TASK DETAILS ::
From the data below, tally each line that has "phrases" in it, then give that tally without comment.

Top of RECORD EXTRACTS

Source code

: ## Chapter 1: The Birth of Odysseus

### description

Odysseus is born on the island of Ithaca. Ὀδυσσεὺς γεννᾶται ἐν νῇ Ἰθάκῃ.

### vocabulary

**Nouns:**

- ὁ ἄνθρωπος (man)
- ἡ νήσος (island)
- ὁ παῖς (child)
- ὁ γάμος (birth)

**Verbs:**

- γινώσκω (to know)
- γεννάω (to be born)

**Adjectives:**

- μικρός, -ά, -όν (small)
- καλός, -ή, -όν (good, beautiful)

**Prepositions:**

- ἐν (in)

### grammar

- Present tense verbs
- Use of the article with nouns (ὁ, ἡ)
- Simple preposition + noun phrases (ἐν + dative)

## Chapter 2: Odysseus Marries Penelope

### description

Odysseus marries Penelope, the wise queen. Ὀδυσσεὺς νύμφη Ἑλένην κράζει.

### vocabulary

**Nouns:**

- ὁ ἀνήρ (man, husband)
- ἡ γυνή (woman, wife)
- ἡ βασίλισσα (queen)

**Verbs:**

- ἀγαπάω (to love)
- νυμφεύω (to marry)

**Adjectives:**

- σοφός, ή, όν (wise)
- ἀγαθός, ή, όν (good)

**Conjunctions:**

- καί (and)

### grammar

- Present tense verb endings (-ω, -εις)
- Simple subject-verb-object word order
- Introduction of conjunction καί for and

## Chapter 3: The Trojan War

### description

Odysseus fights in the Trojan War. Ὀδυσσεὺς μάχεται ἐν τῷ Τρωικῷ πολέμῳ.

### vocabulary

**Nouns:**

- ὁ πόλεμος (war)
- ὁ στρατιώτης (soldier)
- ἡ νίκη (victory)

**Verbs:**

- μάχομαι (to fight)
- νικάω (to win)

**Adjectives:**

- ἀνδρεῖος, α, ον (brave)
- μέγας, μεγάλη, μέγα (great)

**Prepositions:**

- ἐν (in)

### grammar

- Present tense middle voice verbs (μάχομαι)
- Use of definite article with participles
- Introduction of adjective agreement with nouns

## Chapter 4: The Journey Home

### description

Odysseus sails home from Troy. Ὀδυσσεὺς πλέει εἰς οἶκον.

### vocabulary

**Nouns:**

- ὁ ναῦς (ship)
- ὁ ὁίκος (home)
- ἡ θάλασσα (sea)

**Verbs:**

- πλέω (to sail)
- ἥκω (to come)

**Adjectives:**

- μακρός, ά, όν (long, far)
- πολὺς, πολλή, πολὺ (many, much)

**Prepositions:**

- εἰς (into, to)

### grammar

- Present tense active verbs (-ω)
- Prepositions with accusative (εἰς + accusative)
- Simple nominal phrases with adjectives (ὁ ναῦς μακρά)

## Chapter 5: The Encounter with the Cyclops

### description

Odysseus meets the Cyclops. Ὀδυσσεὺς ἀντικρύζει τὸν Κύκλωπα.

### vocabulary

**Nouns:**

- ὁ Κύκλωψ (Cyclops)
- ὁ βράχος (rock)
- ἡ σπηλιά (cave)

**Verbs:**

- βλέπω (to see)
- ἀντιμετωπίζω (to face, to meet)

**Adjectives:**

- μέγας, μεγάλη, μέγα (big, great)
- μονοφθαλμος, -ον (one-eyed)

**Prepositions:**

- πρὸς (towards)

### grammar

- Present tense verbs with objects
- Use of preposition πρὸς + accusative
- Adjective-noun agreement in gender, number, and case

Bottom of RECORD EXTRACTS
Top of RECORD EXTRACTS

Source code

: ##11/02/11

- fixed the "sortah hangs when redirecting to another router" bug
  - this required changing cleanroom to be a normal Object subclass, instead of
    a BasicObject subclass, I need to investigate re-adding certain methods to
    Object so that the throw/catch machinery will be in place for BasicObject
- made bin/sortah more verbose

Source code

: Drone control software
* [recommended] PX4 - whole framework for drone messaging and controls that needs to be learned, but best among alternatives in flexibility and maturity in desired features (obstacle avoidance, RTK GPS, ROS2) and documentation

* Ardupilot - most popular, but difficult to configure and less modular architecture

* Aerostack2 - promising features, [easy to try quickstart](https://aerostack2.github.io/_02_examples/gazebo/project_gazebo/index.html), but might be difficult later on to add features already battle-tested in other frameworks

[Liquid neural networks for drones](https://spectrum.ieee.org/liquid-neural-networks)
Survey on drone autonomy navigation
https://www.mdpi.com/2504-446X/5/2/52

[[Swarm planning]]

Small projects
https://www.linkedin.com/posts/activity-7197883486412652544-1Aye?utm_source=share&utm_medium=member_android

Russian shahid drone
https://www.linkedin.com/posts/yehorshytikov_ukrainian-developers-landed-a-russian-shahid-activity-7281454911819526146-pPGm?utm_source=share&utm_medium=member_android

Bottom of RECORD EXTRACTS

SOLVED EXERCISE ::
2